About this exercise
What are the lines from the top of the entries through the one with "## Why is this project useful?"? Write them out exactly, with no pictures.

[Rendered images with source text]
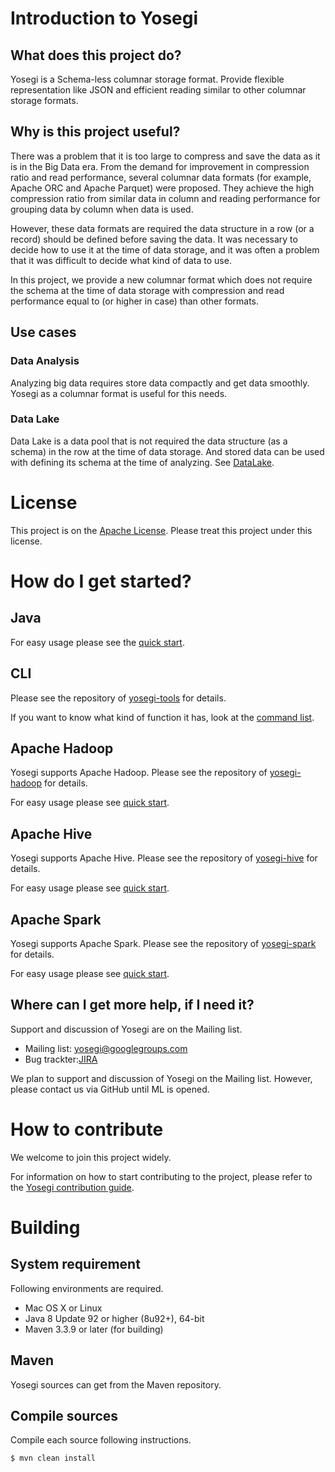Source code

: <!---
  Licensed under the Apache License, Version 2.0 (the "License");
  you may not use this file except in compliance with the License.
  You may obtain a copy of the License at

   http://www.apache.org/licenses/LICENSE-2.0

  Unless required by applicable law or agreed to in writing, software
  distributed under the License is distributed on an "AS IS" BASIS,
  WITHOUT WARRANTIES OR CONDITIONS OF ANY KIND, either express or implied.
  See the License for the specific language governing permissions and
  limitations under the License. See accompanying LICENSE file.
-->
# Introduction to Yosegi
## What does this project do?
Yosegi is a Schema-less columnar storage format.
Provide flexible representation like JSON and efficient reading
similar to other columnar storage formats.


## Why is this project useful?
There was a problem that it is too large to compress
and save the data as it is in the Big Data era.
From the demand for improvement in compression ratio and read performance,
several columnar data formats (for example, Apache ORC and Apache Parquet)
were proposed.
They achieve the high compression ratio from similar data in column
and reading performance for grouping data by column when data is used.

However, these data formats are required
the data structure in a row (or a record) should be defined
before saving the data.
It was necessary to decide how to use it at the time of data storage,
and it was often a problem that it was difficult to decide
what kind of data to use.

In this project, we provide a new columnar format
which does not require the schema at the time of data storage
with compression and read performance equal to (or higher in case)
than other formats.


## Use cases
### Data Analysis
Analyzing big data requires store data compactly and get data smoothly.
Yosegi as a columnar format is useful for this needs.

### Data Lake
Data Lake is a data pool that is not required the data structure
(as a schema) in the row at the time of data storage.
And stored data can be used with defining its schema at the time of analyzing.
See [DataLake](https://en.wikipedia.org/wiki/Data_lake).

# License
This project is on the [Apache License](https://www.apache.org/licenses/LICENSE-2.0).
Please treat this project under this license.

# How do I get started?

## Java
For easy usage please see the [quick start](docs/java/quickstart.md).

## CLI
Please see the repository of [yosegi-tools](https://github.com/yahoojapan/yosegi-tools) for details.

If you want to know what kind of function it has, look at the [command list](https://github.com/yahoojapan/yosegi-tools/blob/master/docs/command_list.md).

## Apache Hadoop
Yosegi supports Apache Hadoop.
Please see the repository of [yosegi-hadoop](https://github.com/yahoojapan/yosegi-hadoop) for details.

For easy usage please see [quick start](https://github.com/yahoojapan/yosegi-hadoop/blob/master/docs/quickstart.md).

## Apache Hive
Yosegi supports Apache Hive.
Please see the repository of [yosegi-hive](https://github.com/yahoojapan/yosegi-hive) for details.

For easy usage please see [quick start](https://github.com/yahoojapan/yosegi-hive/blob/master/docs/quickstart.md).

## Apache Spark
Yosegi supports Apache Spark.
Please see the repository of [yosegi-spark](https://github.com/yahoojapan/yosegi-spark) for details.

For easy usage please see [quick start](https://github.com/yahoojapan/yosegi-spark/blob/master/docs/quickstart.md).

## Where can I get more help, if I need it?
Support and discussion of Yosegi are on the Mailing list.

* Mailing list: yosegi@googlegroups.com
* Bug trackter:[JIRA](https://yosegi.atlassian.net/projects/YOSEGI)

We plan to support and discussion of Yosegi on the Mailing list.
However, please contact us via GitHub until ML is opened.

# How to contribute
We welcome to join this project widely.

For information on how to start contributing to the project, please refer to the [Yosegi contribution guide](CONTRIBUTING.md).

# Building

## System requirement
Following environments are required.

* Mac OS X or Linux
* Java 8 Update 92 or higher (8u92+), 64-bit
* Maven 3.3.9 or later (for building)

## Maven
Yosegi sources can get from the Maven repository.

## Compile sources
Compile each source following instructions.

    $ mvn clean install
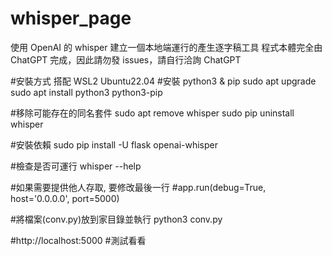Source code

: # whisper_page
使用 OpenAI 的 whisper 建立一個本地端運行的產生逐字稿工具
程式本體完全由 ChatGPT 完成，因此請勿發 issues，請自行洽詢 ChatGPT

#安裝方式 搭配 WSL2 Ubuntu22.04
#安裝 python3 & pip
sudo apt upgrade
sudo apt install python3 python3-pip

#移除可能存在的同名套件
sudo apt remove whisper
sudo pip uninstall whisper

#安裝依賴
sudo pip install -U flask openai-whisper

#檢查是否可運行
whisper --help

#如果需要提供他人存取, 要修改最後一行
#app.run(debug=True, host='0.0.0.0', port=5000)

#將檔案(conv.py)放到家目錄並執行
python3 conv.py

#http://localhost:5000
#測試看看
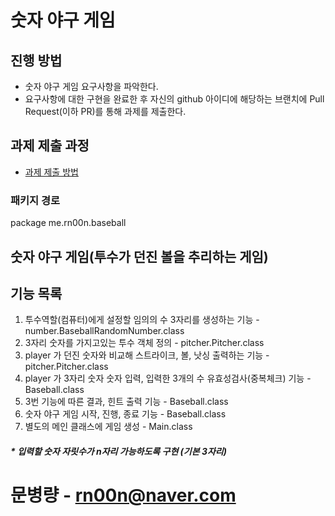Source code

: # 숫자 야구 게임
## 진행 방법
* 숫자 야구 게임 요구사항을 파악한다.
* 요구사항에 대한 구현을 완료한 후 자신의 github 아이디에 해당하는 브랜치에 Pull Request(이하 PR)를 통해 과제를 제출한다.

## 과제 제출 과정
* [과제 제출 방법](https://github.com/next-step/nextstep-docs/tree/master/precourse)

### 패키지 경로 
package me.rn00n.baseball

## 숫자 야구 게임(투수가 던진 볼을 추리하는 게임)
## 기능 목록
1. 투수역할(컴퓨터)에게 설정할 임의의 수 3자리를 생성하는 기능 - number.BaseballRandomNumber.class
2. 3자리 숫자를 가지고있는 투수 객체 정의 - pitcher.Pitcher.class
3. player 가 던진 숫자와 비교해 스트라이크, 볼, 낫싱 출력하는 기능 - pitcher.Pitcher.class
4. player 가 3자리 숫자 숫자 입력, 입력한 3개의 수 유효성검사(중복체크) 기능 - Baseball.class
5. 3번 기능에 따른 결과, 힌트 출력 기능 - Baseball.class
6. 숫자 야구 게임 시작, 진행, 종료 기능 - Baseball.class
7. 별도의 메인 클래스에 게임 생성 - Main.class

##### * 입력할 숫자 자릿수가 n자리 가능하도록 구현 (기본 3자리)

# 문병량 - rn00n@naver.com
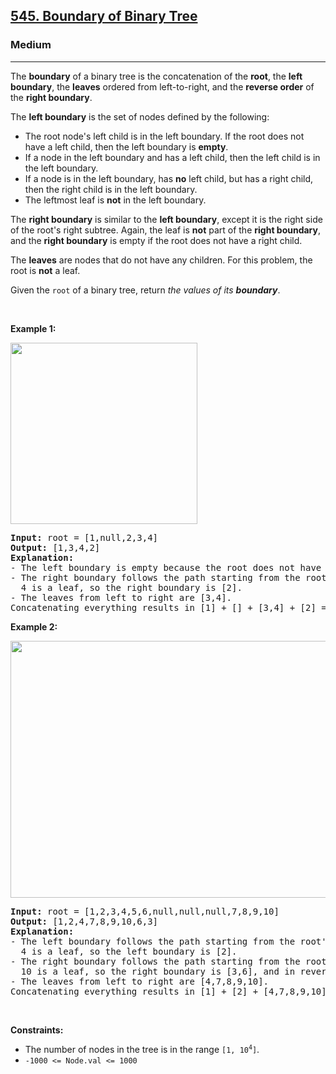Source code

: <h2><a href="https://leetcode.com/problems/boundary-of-binary-tree/">545. Boundary of Binary Tree</a></h2><h3>Medium</h3><hr><div><p>The <strong>boundary</strong> of a binary tree is the concatenation of the <strong>root</strong>, the <strong>left boundary</strong>, the <strong>leaves</strong> ordered from left-to-right, and the <strong>reverse order</strong> of the <strong>right boundary</strong>.</p>

<p>The <strong>left boundary</strong> is the set of nodes defined by the following:</p>

<ul>
	<li>The root node's left child is in the left boundary. If the root does not have a left child, then the left boundary is <strong>empty</strong>.</li>
	<li>If a node in the left boundary and has a left child, then the left child is in the left boundary.</li>
	<li>If a node is in the left boundary, has <strong>no</strong> left child, but has a right child, then the right child is in the left boundary.</li>
	<li>The leftmost leaf is <strong>not</strong> in the left boundary.</li>
</ul>

<p>The <strong>right boundary</strong> is similar to the <strong>left boundary</strong>, except it is the right side of the root's right subtree. Again, the leaf is <strong>not</strong> part of the <strong>right boundary</strong>, and the <strong>right boundary</strong> is empty if the root does not have a right child.</p>

<p>The <strong>leaves</strong> are nodes that do not have any children. For this problem, the root is <strong>not</strong> a leaf.</p>

<p>Given the <code>root</code> of a binary tree, return <em>the values of its <strong>boundary</strong></em>.</p>

<p>&nbsp;</p>
<p><strong class="example">Example 1:</strong></p>
<img alt="" src="https://assets.leetcode.com/uploads/2020/11/11/boundary1.jpg" style="width: 299px; height: 290px;">
<pre style="position: relative;"><strong>Input:</strong> root = [1,null,2,3,4]
<strong>Output:</strong> [1,3,4,2]
<b>Explanation:</b>
- The left boundary is empty because the root does not have a left child.
- The right boundary follows the path starting from the root's right child 2 -&gt; 4.
  4 is a leaf, so the right boundary is [2].
- The leaves from left to right are [3,4].
Concatenating everything results in [1] + [] + [3,4] + [2] = [1,3,4,2].
<div class="open_grepper_editor" title="Edit &amp; Save To Grepper"></div></pre>

<p><strong class="example">Example 2:</strong></p>
<img alt="" src="https://assets.leetcode.com/uploads/2020/11/11/boundary2.jpg" style="width: 599px; height: 411px;">
<pre style="position: relative;"><strong>Input:</strong> root = [1,2,3,4,5,6,null,null,null,7,8,9,10]
<strong>Output:</strong> [1,2,4,7,8,9,10,6,3]
<b>Explanation:</b>
- The left boundary follows the path starting from the root's left child 2 -&gt; 4.
  4 is a leaf, so the left boundary is [2].
- The right boundary follows the path starting from the root's right child 3 -&gt; 6 -&gt; 10.
  10 is a leaf, so the right boundary is [3,6], and in reverse order is [6,3].
- The leaves from left to right are [4,7,8,9,10].
Concatenating everything results in [1] + [2] + [4,7,8,9,10] + [6,3] = [1,2,4,7,8,9,10,6,3].
<div class="open_grepper_editor" title="Edit &amp; Save To Grepper"></div></pre>

<p>&nbsp;</p>
<p><strong>Constraints:</strong></p>

<ul>
	<li>The number of nodes in the tree is in the range <code>[1, 10<sup>4</sup>]</code>.</li>
	<li><code>-1000 &lt;= Node.val &lt;= 1000</code></li>
</ul>
</div>
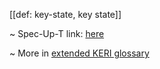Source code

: [[def: key-state, key state]]

~ Spec-Up-T link: <a href='https://weboftrust.github.io/WOT-terms/docs/glossary/key-state'>here</a>

~ More in <a href="https://weboftrust.github.io/WOT-terms/docs/glossary/key-state">extended KERI glossary</a>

Exercise response
Source code

: <!---
  Licensed under the Apache License, Version 2.0 (the "License");
  you may not use this file except in compliance with the License.
  You may obtain a copy of the License at

   http://www.apache.org/licenses/LICENSE-2.0

  Unless required by applicable law or agreed to in writing, software
  distributed under the License is distributed on an "AS IS" BASIS,
  WITHOUT WARRANTIES OR CONDITIONS OF ANY KIND, either express or implied.
  See the License for the specific language governing permissions and
  limitations under the License. See accompanying LICENSE file.
-->
# Introduction to Yosegi
## What does this project do?
Yosegi is a Schema-less columnar storage format.
Provide flexible representation like JSON and efficient reading
similar to other columnar storage formats.


## Why is this project useful?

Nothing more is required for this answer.